**Stored data:**
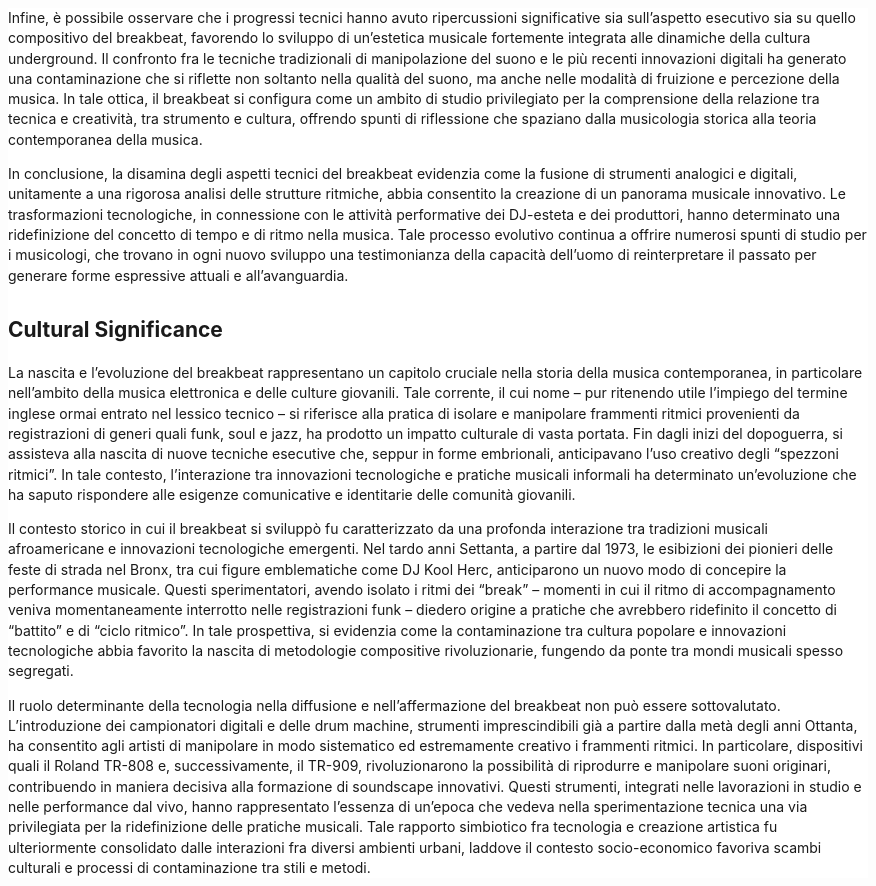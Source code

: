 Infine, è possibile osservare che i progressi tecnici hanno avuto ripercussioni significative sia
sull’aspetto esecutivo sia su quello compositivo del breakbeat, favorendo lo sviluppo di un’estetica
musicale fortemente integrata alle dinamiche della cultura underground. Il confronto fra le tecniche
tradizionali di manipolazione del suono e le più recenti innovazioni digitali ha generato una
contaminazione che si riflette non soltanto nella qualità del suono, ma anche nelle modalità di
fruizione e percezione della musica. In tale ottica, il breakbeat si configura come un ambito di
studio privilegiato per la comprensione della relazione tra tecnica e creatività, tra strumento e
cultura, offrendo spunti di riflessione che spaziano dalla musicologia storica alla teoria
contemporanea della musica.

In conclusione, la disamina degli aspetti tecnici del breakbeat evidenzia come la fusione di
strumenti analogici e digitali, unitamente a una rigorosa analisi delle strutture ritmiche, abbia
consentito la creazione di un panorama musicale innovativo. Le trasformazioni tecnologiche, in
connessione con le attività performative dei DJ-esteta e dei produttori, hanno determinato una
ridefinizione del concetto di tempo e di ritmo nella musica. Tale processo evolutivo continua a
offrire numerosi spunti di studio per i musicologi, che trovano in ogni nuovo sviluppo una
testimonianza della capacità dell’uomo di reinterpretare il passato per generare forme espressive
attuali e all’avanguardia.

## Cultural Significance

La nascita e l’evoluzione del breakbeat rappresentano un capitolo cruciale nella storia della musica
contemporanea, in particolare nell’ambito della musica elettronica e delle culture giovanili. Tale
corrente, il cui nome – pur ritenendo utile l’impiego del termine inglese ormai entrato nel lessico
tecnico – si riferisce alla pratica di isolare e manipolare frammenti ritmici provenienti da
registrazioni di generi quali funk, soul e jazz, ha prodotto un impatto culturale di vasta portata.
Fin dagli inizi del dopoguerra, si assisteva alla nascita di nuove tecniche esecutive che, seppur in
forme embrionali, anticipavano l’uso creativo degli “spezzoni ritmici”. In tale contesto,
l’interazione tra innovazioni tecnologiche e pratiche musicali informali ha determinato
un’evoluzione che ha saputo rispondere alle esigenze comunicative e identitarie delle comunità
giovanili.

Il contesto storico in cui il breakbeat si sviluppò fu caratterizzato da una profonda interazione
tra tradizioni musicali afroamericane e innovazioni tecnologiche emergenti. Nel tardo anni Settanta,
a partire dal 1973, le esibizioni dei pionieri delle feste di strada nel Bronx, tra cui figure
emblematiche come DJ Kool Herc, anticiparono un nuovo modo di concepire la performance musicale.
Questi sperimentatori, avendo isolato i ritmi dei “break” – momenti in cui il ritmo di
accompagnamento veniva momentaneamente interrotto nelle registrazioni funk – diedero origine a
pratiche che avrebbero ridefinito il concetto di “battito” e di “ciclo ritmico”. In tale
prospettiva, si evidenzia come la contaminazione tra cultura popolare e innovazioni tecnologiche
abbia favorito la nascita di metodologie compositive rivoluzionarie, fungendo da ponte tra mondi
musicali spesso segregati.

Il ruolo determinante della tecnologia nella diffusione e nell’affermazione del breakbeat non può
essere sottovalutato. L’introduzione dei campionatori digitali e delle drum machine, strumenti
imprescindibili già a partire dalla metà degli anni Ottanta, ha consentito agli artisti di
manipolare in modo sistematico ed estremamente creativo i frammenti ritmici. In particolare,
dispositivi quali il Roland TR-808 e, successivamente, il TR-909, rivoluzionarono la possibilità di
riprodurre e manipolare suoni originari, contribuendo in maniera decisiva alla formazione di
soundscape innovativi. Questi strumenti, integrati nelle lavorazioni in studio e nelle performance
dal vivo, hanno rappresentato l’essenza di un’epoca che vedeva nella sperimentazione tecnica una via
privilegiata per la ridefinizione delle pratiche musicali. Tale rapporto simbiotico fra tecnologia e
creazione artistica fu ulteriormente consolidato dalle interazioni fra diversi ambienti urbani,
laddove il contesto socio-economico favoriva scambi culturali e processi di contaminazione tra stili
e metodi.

**Task to carry out:**
Starting at the line with "sull’aspetto esecutivo sia" and ending at the line with "connessione con le", print each line of the listing above exactly, with no other lines.

**Written solution:**
sull’aspetto esecutivo sia su quello compositivo del breakbeat, favorendo lo sviluppo di un’estetica
musicale fortemente integrata alle dinamiche della cultura underground. Il confronto fra le tecniche
tradizionali di manipolazione del suono e le più recenti innovazioni digitali ha generato una
contaminazione che si riflette non soltanto nella qualità del suono, ma anche nelle modalità di
fruizione e percezione della musica. In tale ottica, il breakbeat si configura come un ambito di
studio privilegiato per la comprensione della relazione tra tecnica e creatività, tra strumento e
cultura, offrendo spunti di riflessione che spaziano dalla musicologia storica alla teoria
contemporanea della musica.

In conclusione, la disamina degli aspetti tecnici del breakbeat evidenzia come la fusione di
strumenti analogici e digitali, unitamente a una rigorosa analisi delle strutture ritmiche, abbia
consentito la creazione di un panorama musicale innovativo. Le trasformazioni tecnologiche, in
connessione con le attività performative dei DJ-esteta e dei produttori, hanno determinato una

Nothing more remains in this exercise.